• [INFORMATION PROVIDED]:
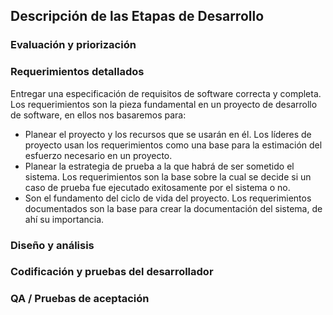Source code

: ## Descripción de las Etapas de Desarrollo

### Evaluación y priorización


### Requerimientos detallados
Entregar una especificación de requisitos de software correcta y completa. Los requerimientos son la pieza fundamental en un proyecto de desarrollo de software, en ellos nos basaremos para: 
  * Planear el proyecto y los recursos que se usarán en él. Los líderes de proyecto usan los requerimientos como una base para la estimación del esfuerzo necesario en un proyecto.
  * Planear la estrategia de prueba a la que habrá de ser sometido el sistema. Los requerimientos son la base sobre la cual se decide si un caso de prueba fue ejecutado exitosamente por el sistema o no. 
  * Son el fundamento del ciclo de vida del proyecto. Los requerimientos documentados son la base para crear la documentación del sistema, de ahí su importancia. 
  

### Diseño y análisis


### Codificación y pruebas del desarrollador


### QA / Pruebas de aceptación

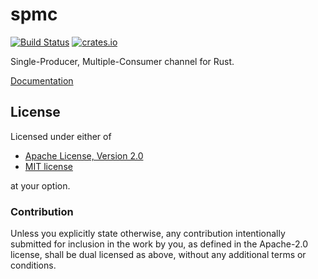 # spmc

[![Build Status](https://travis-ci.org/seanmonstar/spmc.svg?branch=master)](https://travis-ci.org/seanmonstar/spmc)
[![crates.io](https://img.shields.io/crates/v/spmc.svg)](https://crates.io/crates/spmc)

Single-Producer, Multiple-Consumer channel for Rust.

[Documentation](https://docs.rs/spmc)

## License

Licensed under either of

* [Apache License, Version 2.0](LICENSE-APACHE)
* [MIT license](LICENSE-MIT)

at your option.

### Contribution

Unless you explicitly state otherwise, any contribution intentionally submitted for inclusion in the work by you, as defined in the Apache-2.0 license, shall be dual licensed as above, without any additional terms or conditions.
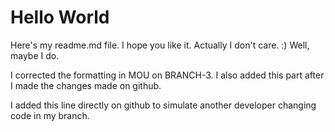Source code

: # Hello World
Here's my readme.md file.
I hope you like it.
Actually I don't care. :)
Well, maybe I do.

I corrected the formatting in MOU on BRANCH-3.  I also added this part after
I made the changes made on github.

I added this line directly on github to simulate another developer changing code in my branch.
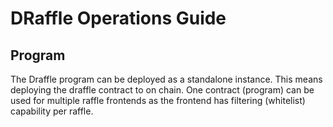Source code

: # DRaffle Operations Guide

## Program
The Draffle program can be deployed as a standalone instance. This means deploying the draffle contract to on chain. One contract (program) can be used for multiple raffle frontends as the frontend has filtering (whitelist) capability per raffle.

==

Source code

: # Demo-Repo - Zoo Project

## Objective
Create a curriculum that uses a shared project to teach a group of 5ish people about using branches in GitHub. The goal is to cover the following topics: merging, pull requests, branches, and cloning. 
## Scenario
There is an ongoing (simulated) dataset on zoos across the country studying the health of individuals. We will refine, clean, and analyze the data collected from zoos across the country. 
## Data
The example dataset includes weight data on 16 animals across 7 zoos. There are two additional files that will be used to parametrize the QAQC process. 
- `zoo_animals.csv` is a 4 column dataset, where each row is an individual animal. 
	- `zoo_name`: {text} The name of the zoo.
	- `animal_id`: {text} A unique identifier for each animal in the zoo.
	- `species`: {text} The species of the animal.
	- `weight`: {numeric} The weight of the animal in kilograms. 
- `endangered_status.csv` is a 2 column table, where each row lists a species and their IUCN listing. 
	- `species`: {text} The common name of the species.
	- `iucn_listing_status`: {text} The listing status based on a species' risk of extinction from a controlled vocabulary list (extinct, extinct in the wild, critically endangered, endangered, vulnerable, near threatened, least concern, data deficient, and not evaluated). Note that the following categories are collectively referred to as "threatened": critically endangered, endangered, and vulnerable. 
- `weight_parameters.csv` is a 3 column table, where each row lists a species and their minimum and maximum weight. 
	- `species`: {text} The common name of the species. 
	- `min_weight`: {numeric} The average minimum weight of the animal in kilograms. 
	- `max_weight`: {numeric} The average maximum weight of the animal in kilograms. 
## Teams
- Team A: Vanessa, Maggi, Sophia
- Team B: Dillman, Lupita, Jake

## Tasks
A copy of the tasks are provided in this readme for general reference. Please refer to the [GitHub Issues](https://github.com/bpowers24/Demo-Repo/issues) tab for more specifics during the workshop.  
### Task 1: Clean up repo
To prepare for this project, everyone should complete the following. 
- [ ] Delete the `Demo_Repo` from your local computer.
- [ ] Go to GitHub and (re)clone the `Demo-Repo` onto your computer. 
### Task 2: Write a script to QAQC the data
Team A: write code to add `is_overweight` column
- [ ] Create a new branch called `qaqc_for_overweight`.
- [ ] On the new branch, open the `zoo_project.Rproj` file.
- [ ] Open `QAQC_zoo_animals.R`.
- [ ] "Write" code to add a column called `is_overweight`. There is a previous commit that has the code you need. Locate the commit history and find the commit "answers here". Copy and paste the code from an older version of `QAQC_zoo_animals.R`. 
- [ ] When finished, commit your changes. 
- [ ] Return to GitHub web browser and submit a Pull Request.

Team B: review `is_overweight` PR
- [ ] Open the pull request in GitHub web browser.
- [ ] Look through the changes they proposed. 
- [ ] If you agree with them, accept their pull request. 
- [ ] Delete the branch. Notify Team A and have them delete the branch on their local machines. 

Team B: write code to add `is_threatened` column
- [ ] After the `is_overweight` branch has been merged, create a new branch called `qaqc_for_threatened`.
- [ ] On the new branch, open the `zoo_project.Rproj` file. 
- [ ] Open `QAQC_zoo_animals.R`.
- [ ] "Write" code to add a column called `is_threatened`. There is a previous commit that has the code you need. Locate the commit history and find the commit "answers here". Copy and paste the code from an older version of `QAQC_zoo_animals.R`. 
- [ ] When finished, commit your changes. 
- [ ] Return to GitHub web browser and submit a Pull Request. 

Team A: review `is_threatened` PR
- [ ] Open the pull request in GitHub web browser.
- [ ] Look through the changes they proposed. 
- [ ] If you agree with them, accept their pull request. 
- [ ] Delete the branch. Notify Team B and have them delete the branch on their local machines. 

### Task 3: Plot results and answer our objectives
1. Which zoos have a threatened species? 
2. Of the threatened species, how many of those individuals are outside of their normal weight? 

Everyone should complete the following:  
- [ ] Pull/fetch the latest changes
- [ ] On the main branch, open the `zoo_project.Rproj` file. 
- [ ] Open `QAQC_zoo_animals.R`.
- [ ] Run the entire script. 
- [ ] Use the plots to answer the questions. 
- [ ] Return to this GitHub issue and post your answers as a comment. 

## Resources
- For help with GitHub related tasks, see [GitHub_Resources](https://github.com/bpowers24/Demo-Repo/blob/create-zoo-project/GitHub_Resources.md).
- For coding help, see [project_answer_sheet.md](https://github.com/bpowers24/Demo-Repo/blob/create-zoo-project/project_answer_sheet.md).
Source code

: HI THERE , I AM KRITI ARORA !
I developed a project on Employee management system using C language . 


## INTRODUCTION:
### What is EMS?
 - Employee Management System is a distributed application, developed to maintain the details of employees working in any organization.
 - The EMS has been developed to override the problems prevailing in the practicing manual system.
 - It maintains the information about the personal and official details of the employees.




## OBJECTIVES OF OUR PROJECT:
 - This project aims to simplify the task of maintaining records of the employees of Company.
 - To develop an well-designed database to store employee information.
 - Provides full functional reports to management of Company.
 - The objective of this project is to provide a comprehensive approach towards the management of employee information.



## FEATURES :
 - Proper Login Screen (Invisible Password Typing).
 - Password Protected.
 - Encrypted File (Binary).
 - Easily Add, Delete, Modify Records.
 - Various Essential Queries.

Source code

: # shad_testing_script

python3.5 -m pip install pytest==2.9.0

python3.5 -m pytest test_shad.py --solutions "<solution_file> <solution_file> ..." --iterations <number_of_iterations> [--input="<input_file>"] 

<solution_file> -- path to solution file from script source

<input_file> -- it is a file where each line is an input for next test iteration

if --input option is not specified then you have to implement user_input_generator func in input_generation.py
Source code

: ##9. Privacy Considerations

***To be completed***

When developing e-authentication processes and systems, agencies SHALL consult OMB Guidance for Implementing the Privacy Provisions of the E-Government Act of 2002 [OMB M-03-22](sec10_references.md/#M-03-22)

• [AIM OF THE TASK]: In the listing above, locate the line containing "Team B: review" and the line containing "Team A: review", then transcribe both and every line between them verbatim.

• [OUTPUT BELOW]:
Team B: review `is_overweight` PR
- [ ] Open the pull request in GitHub web browser.
- [ ] Look through the changes they proposed. 
- [ ] If you agree with them, accept their pull request. 
- [ ] Delete the branch. Notify Team A and have them delete the branch on their local machines. 

Team B: write code to add `is_threatened` column
- [ ] After the `is_overweight` branch has been merged, create a new branch called `qaqc_for_threatened`.
- [ ] On the new branch, open the `zoo_project.Rproj` file. 
- [ ] Open `QAQC_zoo_animals.R`.
- [ ] "Write" code to add a column called `is_threatened`. There is a previous commit that has the code you need. Locate the commit history and find the commit "answers here". Copy and paste the code from an older version of `QAQC_zoo_animals.R`. 
- [ ] When finished, commit your changes. 
- [ ] Return to GitHub web browser and submit a Pull Request. 

Team A: review `is_threatened` PR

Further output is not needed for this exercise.